Similar to an academic journey, success in business rests on having straight As— in this instance, automation, analytics, and AI.
To fully leverage the value each technology offers, enterprises must first determine what their objectives are, what kind of data they have, and how soon they want to see change in their business.
During an Oracle panel titled “Fuel of the Future — Analytics, Automation, and AI,” several C-Suite executives shared their thoughts on how these technologies are revolutionising industries, including their own.
Toll expressway operator Plus Malaysia, for example, used to have close to 4,000 employees, being an amalgamation of subsidiaries, as well as a few other companies.
“We had many legacy systems, and even our claims processing was manual. As a result, when we relied heavily on manual processing, it led to numerous errors and other issues,” noted Kang Yew Jin, the company’s CTO.
In 2019, Plus Malaysia decided to adopt Oracle’s ERP suite, focusing on three modules: human resources, accounting, and supply chain management.
“What we found is that, by implementing all those systems, we were able to achieve quite a bit of automation, cutting down on a lot of manual processes,” Kang said.
The company has also utilised AI for its drones and cameras, a strategy that proved to be helpful during the pandemic.
“We have implemented computer recognition technology, with AI playing a crucial role. During the pandemic, tragically, the number of suicide attempts has increased. In response, we identified eight hotspots under the bridges and installed cameras there. These cameras are designed to detect any suspicious activity or potential attempts, allowing us to take appropriate action,” the CTO continued.

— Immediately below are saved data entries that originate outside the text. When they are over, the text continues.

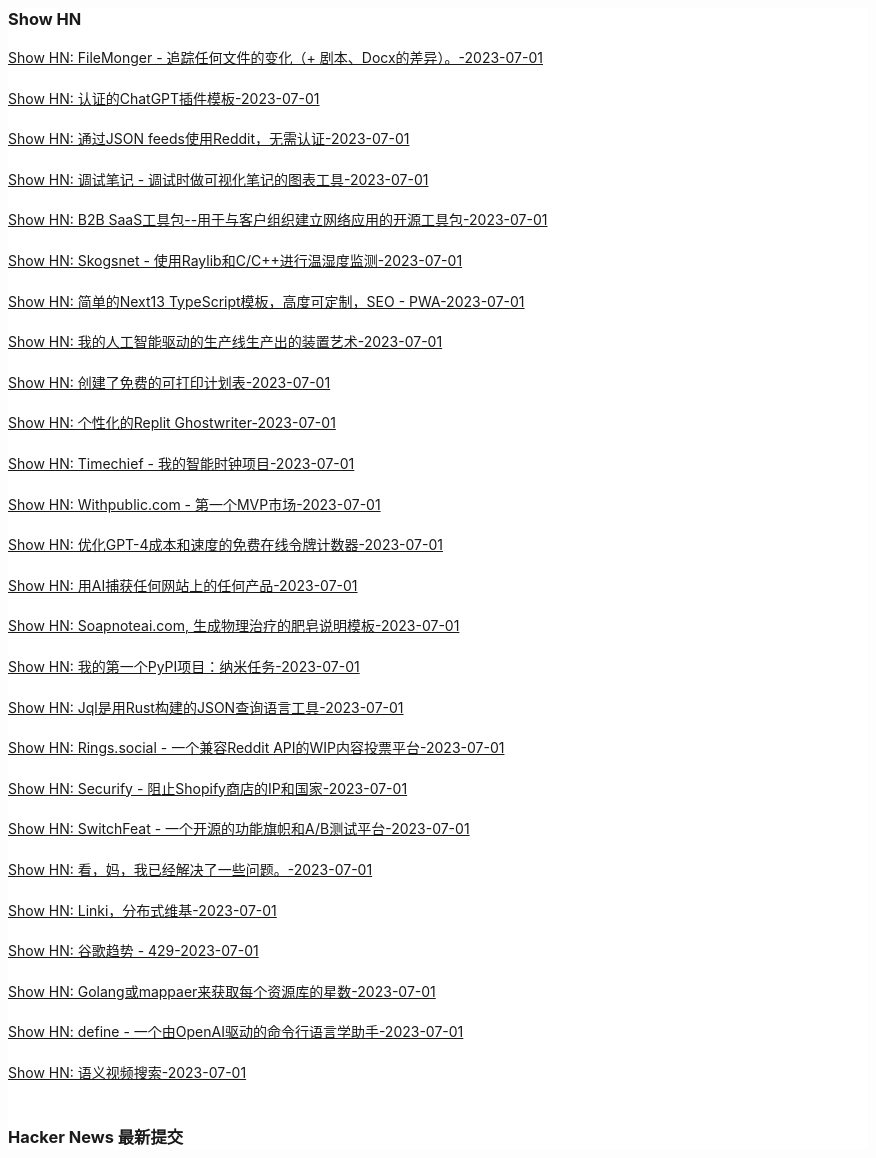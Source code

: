 



###  Show HN

<a target=_blank rel=nofollow href="https://filemonger.app/" >Show HN: FileMonger - 追踪任何文件的变化（+ 剧本、Docx的差异）。-2023-07-01</a><br/><br/><a target=_blank rel=nofollow href="https://github.com/eidam/chatgpt-plugin-clerk-auth" >Show HN: 认证的ChatGPT插件模板-2023-07-01</a><br/><br/><a target=_blank rel=nofollow href="https://github.com/kaangiray26/geddit" >Show HN: 通过JSON feeds使用Reddit，无需认证-2023-07-01</a><br/><br/><a target=_blank rel=nofollow href="https://github.com/yannicklerestif/debug-notes" >Show HN: 调试笔记 - 调试时做可视化笔记的图表工具-2023-07-01</a><br/><br/><a target=_blank rel=nofollow href="https://github.com/fogbender/b2b-saaskit" >Show HN: B2B SaaS工具包--用于与客户组织建立网络应用的开源工具包-2023-07-01</a><br/><br/><a target=_blank rel=nofollow href="https://github.com/Avicted/Skogsnet" >Show HN: Skogsnet - 使用Raylib和C/C++进行温湿度监测-2023-07-01</a><br/><br/><a target=_blank rel=nofollow href="https://www.npmjs.com/login?next=%2Fpackage%2Fcreate-easy-next13-template-ts%2Faccess" >Show HN: 简单的Next13 TypeScript模板，高度可定制，SEO - PWA-2023-07-01</a><br/><br/><a target=_blank rel=nofollow href="https://maschinenzeitmaschine.de/p_doppelgaenger/" >Show HN: 我的人工智能驱动的生产线生产出的装置艺术-2023-07-01</a><br/><br/><a target=_blank rel=nofollow href="https://checklist.gg/planners" >Show HN: 创建了免费的可打印计划表-2023-07-01</a><br/><br/><a target=_blank rel=nofollow href="https://personal-replit-ghostwriter.sixftone-mlh.repl.co/" >Show HN: 个性化的Replit Ghostwriter-2023-07-01</a><br/><br/><a target=_blank rel=nofollow href="https://jmorrice.dev/post/timechief-july-2023-device-update/" >Show HN: Timechief - 我的智能时钟项目-2023-07-01</a><br/><br/><a target=_blank rel=nofollow href="https://www.withpublic.com/" >Show HN: Withpublic.com - 第一个MVP市场-2023-07-01</a><br/><br/><a target=_blank rel=nofollow href="https://getluminal.com/tokenizer/" >Show HN: 优化GPT-4成本和速度的免费在线令牌计数器-2023-07-01</a><br/><br/><a target=_blank rel=nofollow href="https://buylensai.com/" >Show HN: 用AI捕获任何网站上的任何产品-2023-07-01</a><br/><br/><a target=_blank rel=nofollow href="https://www.soapnoteai.com/" >Show HN: Soapnoteai.com, 生成物理治疗的肥皂说明模板-2023-07-01</a><br/><br/><a target=_blank rel=nofollow href="https://github.com/viralparmarme/nanorequests" >Show HN: 我的第一个PyPI项目：纳米任务-2023-07-01</a><br/><br/><a target=_blank rel=nofollow href="https://github.com/yamafaktory/jql" >Show HN: Jql是用Rust构建的JSON查询语言工具-2023-07-01</a><br/><br/><a target=_blank rel=nofollow href="https://rings.social/" >Show HN: Rings.social - 一个兼容Reddit API的WIP内容投票平台-2023-07-01</a><br/><br/><a target=_blank rel=nofollow href="https://apps.shopify.com/easy-block-customer-ip-country" >Show HN: Securify - 阻止Shopify商店的IP和国家-2023-07-01</a><br/><br/><a target=_blank rel=nofollow href="https://switchfeat.com/" >Show HN: SwitchFeat - 一个开源的功能旗帜和A/B测试平台-2023-07-01</a><br/><br/><a target=_blank rel=nofollow href="https://schiptsov.github.io/PLT/the-whys.html" >Show HN: 看，妈，我已经解决了一些问题。-2023-07-01</a><br/><br/><a target=_blank rel=nofollow href="https://github.com/roughdrafts-xyz/Linki" >Show HN: Linki，分布式维基-2023-07-01</a><br/><br/><a target=_blank rel=nofollow href="https://trends.google.com/trends/explore?date=now+1-d&q=429&hl=en" >Show HN: 谷歌趋势 - 429-2023-07-01</a><br/><br/><a target=_blank rel=nofollow href="https://github.com/RyotaroSeto/star-golang-orms" >Show HN: Golang或mappaer来获取每个资源库的星数-2023-07-01</a><br/><br/><a target=_blank rel=nofollow href="https://github.com/grantcarthew/python-define" >Show HN: define - 一个由OpenAI驱动的命令行语言学助手-2023-07-01</a><br/><br/><a target=_blank rel=nofollow href="https://mixpeek.com/demo" >Show HN: 语义视频搜索-2023-07-01</a><br/><br/>







###  Hacker News 最新提交
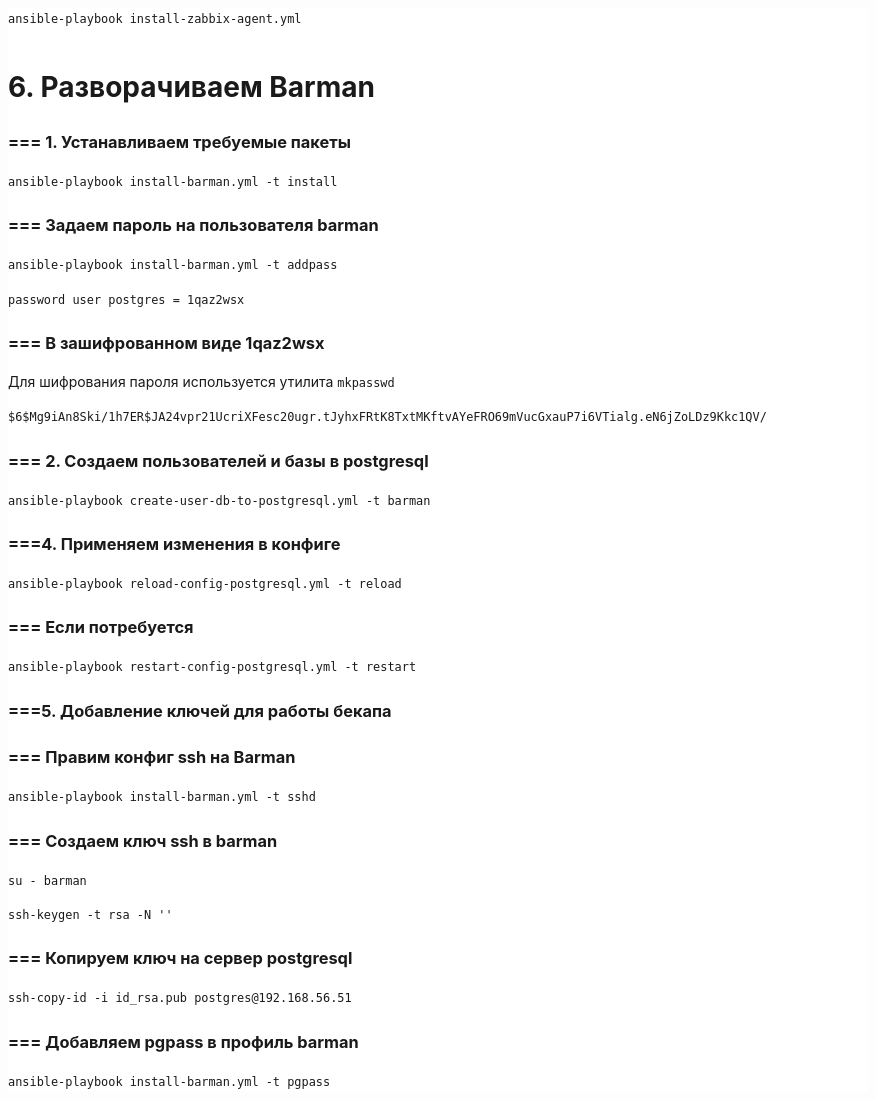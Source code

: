 `ansible-playbook install-zabbix-agent.yml`

# 6. Разворачиваем Barman 

### === 1. Устанавливаем требуемые пакеты

`ansible-playbook install-barman.yml -t install`

### === Задаем пароль на пользователя barman

`ansible-playbook install-barman.yml -t addpass`

`password user postgres = 1qaz2wsx`

### === В зашифрованном виде 1qaz2wsx

Для шифрования пароля используется утилита `mkpasswd`

`$6$Mg9iAn8Ski/1h7ER$JA24vpr21UcriXFesc20ugr.tJyhxFRtK8TxtMKftvAYeFRO69mVucGxauP7i6VTialg.eN6jZoLDz9Kkc1QV/`

### === 2. Создаем пользователей и базы в postgresql

`ansible-playbook create-user-db-to-postgresql.yml -t barman`

### ===4. Применяем изменения в конфиге

`ansible-playbook reload-config-postgresql.yml -t reload`

### === Если потребуется 

`ansible-playbook restart-config-postgresql.yml -t restart`

### ===5. Добавление ключей для работы бекапа

### === Правим конфиг ssh на Barman

`ansible-playbook install-barman.yml -t sshd`


### === Создаем ключ ssh в barman

`su - barman`

`ssh-keygen -t rsa -N ''`

### === Копируем ключ на сервер postgresql

`ssh-copy-id -i id_rsa.pub postgres@192.168.56.51`

### === Добавляем pgpass в профиль barman

`ansible-playbook install-barman.yml -t pgpass`
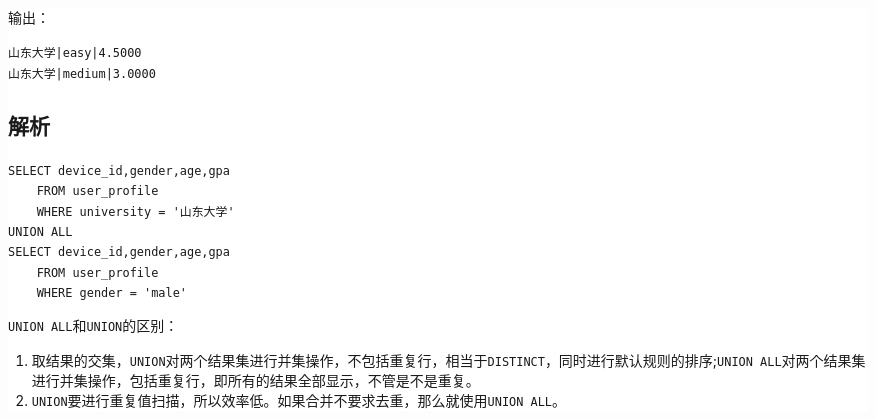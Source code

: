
 ```
```

输出：

```
山东大学|easy|4.5000
山东大学|medium|3.0000
```

## 解析

```
SELECT device_id,gender,age,gpa
    FROM user_profile
    WHERE university = '山东大学'
UNION ALL
SELECT device_id,gender,age,gpa
    FROM user_profile
    WHERE gender = 'male'
```

``UNION ALL``和``UNION``的区别：
1. 取结果的交集，``UNION``对两个结果集进行并集操作，不包括重复行，相当于``DISTINCT``，同时进行默认规则的排序;``UNION ALL``对两个结果集进行并集操作，包括重复行，即所有的结果全部显示，不管是不是重复。
2. ``UNION``要进行重复值扫描，所以效率低。如果合并不要求去重，那么就使用``UNION ALL``。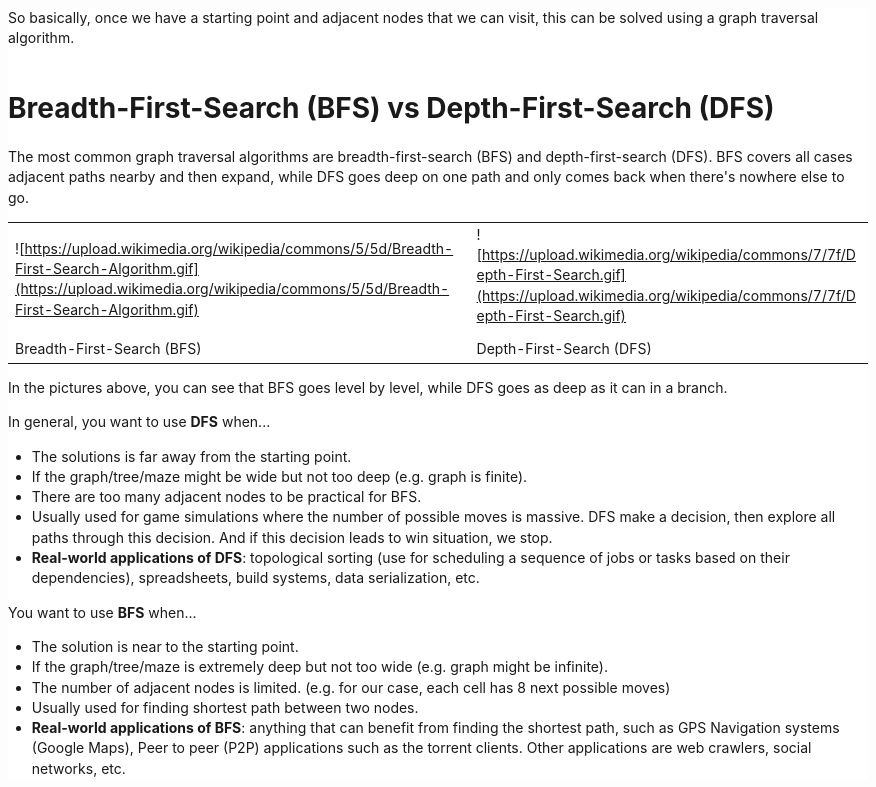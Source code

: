 
So basically, once we have a starting point and adjacent nodes that we can visit, this can be solved using a graph traversal algorithm.

# Breadth-First-Search (BFS) vs Depth-First-Search (DFS)

The most common graph traversal algorithms are breadth-first-search (BFS) and depth-first-search (DFS). BFS covers all cases adjacent paths nearby and then expand, while DFS goes deep on one path and only comes back when there's nowhere else to go.

<table>
  <tr>
    <td>

![https://upload.wikimedia.org/wikipedia/commons/5/5d/Breadth-First-Search-Algorithm.gif](https://upload.wikimedia.org/wikipedia/commons/5/5d/Breadth-First-Search-Algorithm.gif)
    </td>
    <td>
![https://upload.wikimedia.org/wikipedia/commons/7/7f/Depth-First-Search.gif](https://upload.wikimedia.org/wikipedia/commons/7/7f/Depth-First-Search.gif)
    </td>
  </tr>
  <tr>
    <td>
Breadth-First-Search (BFS)
    </td>
    <td>
Depth-First-Search (DFS)
    </td>
  </tr>
</table>







In the pictures above, you can see that BFS goes level by level, while DFS goes as deep as it can in a branch.

In general, you want to use **DFS** when...

- The solutions is far away from the starting point.
- If the graph/tree/maze might be wide but not too deep (e.g. graph is finite).
- There are too many adjacent nodes to be practical for BFS.
- Usually used for game simulations where the number of possible moves is massive. DFS make a decision, then explore all paths through this decision. And if this decision leads to win situation, we stop.
- **Real-world applications of DFS**: topological sorting (use for scheduling a sequence of jobs or tasks based on their dependencies), spreadsheets, build systems, data serialization, etc.

You want to use **BFS** when...

- The solution is near to the starting point.
- If the graph/tree/maze is extremely deep but not too wide (e.g. graph might be infinite).
- The number of adjacent nodes is limited. (e.g. for our case, each cell has 8 next possible moves)
- Usually used for finding shortest path between two nodes.
- **Real-world applications of BFS**: anything that can benefit from finding the shortest path, such as GPS Navigation systems (Google Maps), Peer to peer (P2P) applications such as the torrent clients. Other applications are web crawlers, social networks, etc.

Meanwhile, energy firm AG&P has been benefiting from its adoption of Oracle’s predictive analytics, which it uses to analyse its financial data.
“For example, if you reduce your HR cost by 40%, you will immediately see the impact onscreen. The same applies if you reduce your admin cost by, let’s say, 50%. This flexibility with financial data allows you to easily adjust figures and analyse where to refocus your resources,” Onkar Kapoor, Group CIO, AG&P explained.
The company also deployed AI to simplify the payment process for its gas consumers.
“Customers can self-generate their invoices by simply placing the camera in front of the metre. The AI in the app captures the metre reading, even if the metre is rotating. Once we approve the reading, customers can generate their invoices, pay online, and enjoy uninterrupted supply,” he said.
In the case of MetaVerse Green Exchange, a fintech company providing carbon-as-a-service solutions, AI has been helpful in accurately tracking their customers’ journey towards carbon neutrality.
“AI serves several key functions. First, it enhances the accuracy of the data. Second, it streamlines data processing, leading to quicker decision-making. Ultimately, these capabilities enable us to effectively address the issue of carbon emissions,” Gabriel Wong, the company’s Chief Commercial Advisor and Co-Founder, said.
The role of cloud
While automation, analytics, and AI are doing wonders for their business, Plus Malaysia, AG&P, and MetaVerse Green Exchange would not go far without a good cloud strategy in place.
Like many enterprises, Plus Malaysia has adopted a multi-cloud approach.
“We integrate our ERP and HR applications into the Oracle Cloud, as we believe it’s the optimal environment for running these workloads. Additionally, we have custom-built solutions that currently reside in other cloud platforms, and we are evaluating their alignment with our needs. Whenever we develop anything new, we adhere to a cloud-first approach,” its CTO Kang Yew Jin said.
On another note, MetaVerse Green Exchange’s Gabriel Wong believes their partnership with Oracle goes beyond a customer-vendor relationship.
“Our partnership with Oracle is a strategic one, encompassing not only technical capability but also extending to the services and broader alignment of how we perceive the market. Oracle has been instrumental in guiding our approach to the market,” he remarked.
Another facet of the business where automation, analytics, and AI can make a huge difference is ESG, given that ESG is primarily a data problem, the experts declared.
“For financial investors or fund managers seeking to objectively quantify total financial performance, the focus often falls on ESG, which encompasses a wide and broad range of factors. However, the emphasis should particularly be on emissions. This is the area where we are seeing significant momentum in terms of both supply and demand,” Wong said.
At the end of the day, businesses stand to gain immensely from a tech partner that can handle and manage all these technologies, relieving them of the need to build an entire IT infrastructure,” said Jay Tuseth, Vice President of Cloud Applications, ASEAN, and General Manager of Customer Experience, APAC, Oracle.
“ESG is centred on insight and the ability to perceive what’s happening, not only within the business itself but also throughout the supply chain and value chain, from customers to suppliers. Modern applications can provide this visibility, offering executives dashboards of information that grant them a clear understanding of what’s occurring. This insight ensures that decision makers can gauge whether their choices are leading to the desired outcomes,” he concluded.